Task description. The required output is the line containing "<td> در اینجا" and every line after it, transcribed exactly through the end of the data below.

Data.

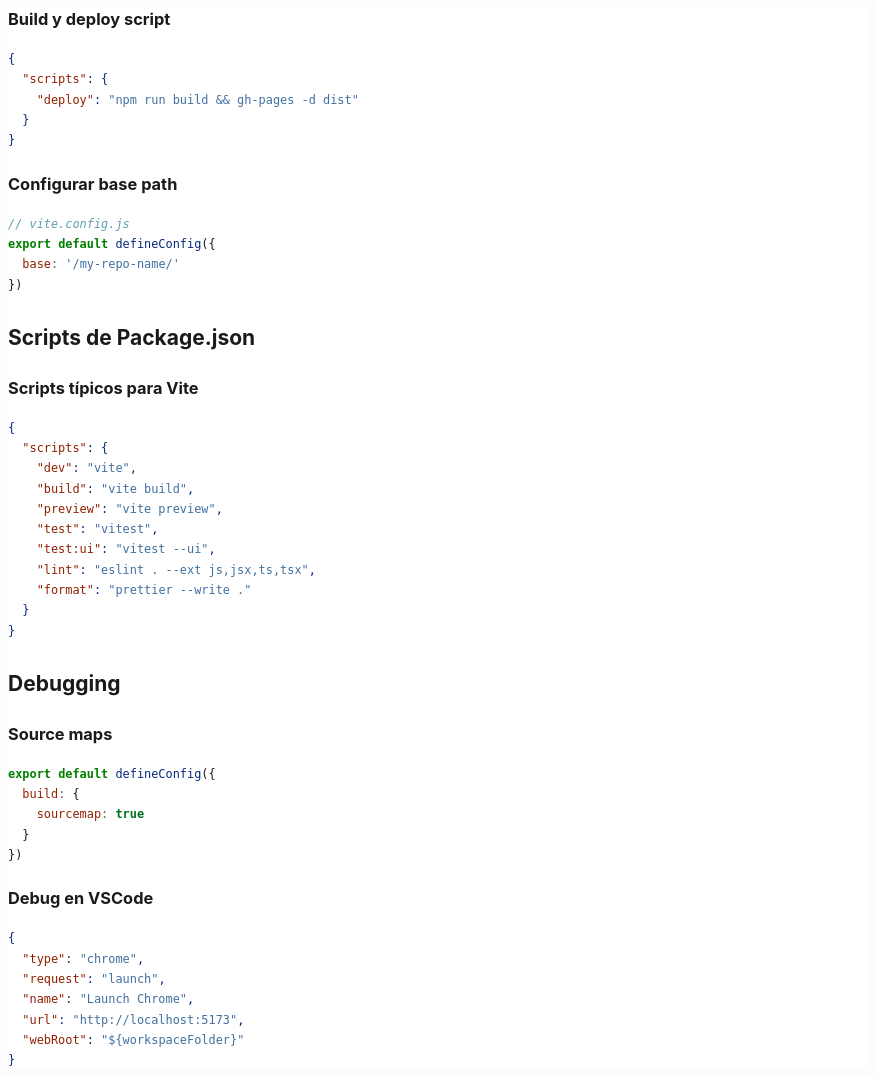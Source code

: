 ### Build y deploy script
```json
{
  "scripts": {
    "deploy": "npm run build && gh-pages -d dist"
  }
}
```

### Configurar base path
```javascript
// vite.config.js
export default defineConfig({
  base: '/my-repo-name/'
})
```

## Scripts de Package.json

### Scripts típicos para Vite
```json
{
  "scripts": {
    "dev": "vite",
    "build": "vite build",
    "preview": "vite preview",
    "test": "vitest",
    "test:ui": "vitest --ui",
    "lint": "eslint . --ext js,jsx,ts,tsx",
    "format": "prettier --write ."
  }
}
```

## Debugging

### Source maps
```javascript
export default defineConfig({
  build: {
    sourcemap: true
  }
})
```

### Debug en VSCode
```json
{
  "type": "chrome",
  "request": "launch",
  "name": "Launch Chrome",
  "url": "http://localhost:5173",
  "webRoot": "${workspaceFolder}"
}
```
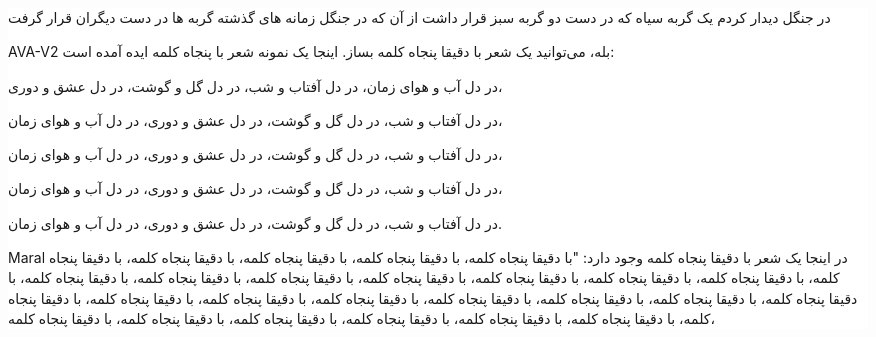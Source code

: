 در جنگل دیدار کردم یک گربه سیاه
که در دست دو گربه سبز قرار داشت
از آن که در جنگل زمانه های گذشته
گربه ها در دست دیگران قرار گرفت </td>
    <td> </td>
  </tr>
   <tr>
    <td> AVA-V2 </td>
    <td> بله، می‌توانید یک شعر با دقیقا پنجاه کلمه بساز. اینجا یک نمونه شعر با پنجاه کلمه ایده آمده است:

در دل آب و هوای زمان،
در دل آفتاب و شب،
در دل گل و گوشت،
در دل عشق و دوری،

در دل آفتاب و شب،
در دل گل و گوشت،
در دل عشق و دوری،
در دل آب و هوای زمان،

در دل آفتاب و شب،
در دل گل و گوشت،
در دل عشق و دوری،
در دل آب و هوای زمان،

در دل آفتاب و شب،
در دل گل و گوشت،
در دل عشق و دوری،
در دل آب و هوای زمان،

در دل آفتاب و شب،
در دل گل و گوشت،
در دل عشق و دوری،
در دل آب و هوای زمان. </td>
    <td>  </td>
  </tr>
    <tr>
    <td> Maral </td>
    <td> در اینجا یک شعر با دقیقا پنجاه کلمه وجود دارد:
"با دقیقا پنجاه کلمه،
با دقیقا پنجاه کلمه،
با دقیقا پنجاه کلمه،
با دقیقا پنجاه کلمه،
با دقیقا پنجاه کلمه،
با دقیقا پنجاه کلمه،
با دقیقا پنجاه کلمه،
با دقیقا پنجاه کلمه،
با دقیقا پنجاه کلمه،
با دقیقا پنجاه کلمه،
با دقیقا پنجاه کلمه،
با دقیقا پنجاه کلمه،
با دقیقا پنجاه کلمه،
با دقیقا پنجاه کلمه،
با دقیقا پنجاه کلمه،
با دقیقا پنجاه کلمه،
با دقیقا پنجاه کلمه،
با دقیقا پنجاه کلمه،
با دقیقا پنجاه کلمه،
با دقیقا پنجاه کلمه،
با دقیقا پنجاه کلمه،
با دقیقا پنجاه کلمه،
با دقیقا پنجاه کلمه،
با دقیقا پنجاه کلمه،
با دقیقا پنجاه کلمه،
با دقیقا پنجاه کلمه، </td>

Output for this task.
    <td> در اینجا یک شعر با دقیقا پنجاه کلمه وجود دارد:
"با دقیقا پنجاه کلمه،
با دقیقا پنجاه کلمه،
با دقیقا پنجاه کلمه،
با دقیقا پنجاه کلمه،
با دقیقا پنجاه کلمه،
با دقیقا پنجاه کلمه،
با دقیقا پنجاه کلمه،
با دقیقا پنجاه کلمه،
با دقیقا پنجاه کلمه،
با دقیقا پنجاه کلمه،
با دقیقا پنجاه کلمه،
با دقیقا پنجاه کلمه،
با دقیقا پنجاه کلمه،
با دقیقا پنجاه کلمه،
با دقیقا پنجاه کلمه،
با دقیقا پنجاه کلمه،
با دقیقا پنجاه کلمه،
با دقیقا پنجاه کلمه،
با دقیقا پنجاه کلمه،
با دقیقا پنجاه کلمه،
با دقیقا پنجاه کلمه،
با دقیقا پنجاه کلمه،
با دقیقا پنجاه کلمه،
با دقیقا پنجاه کلمه،
با دقیقا پنجاه کلمه،
با دقیقا پنجاه کلمه، </td>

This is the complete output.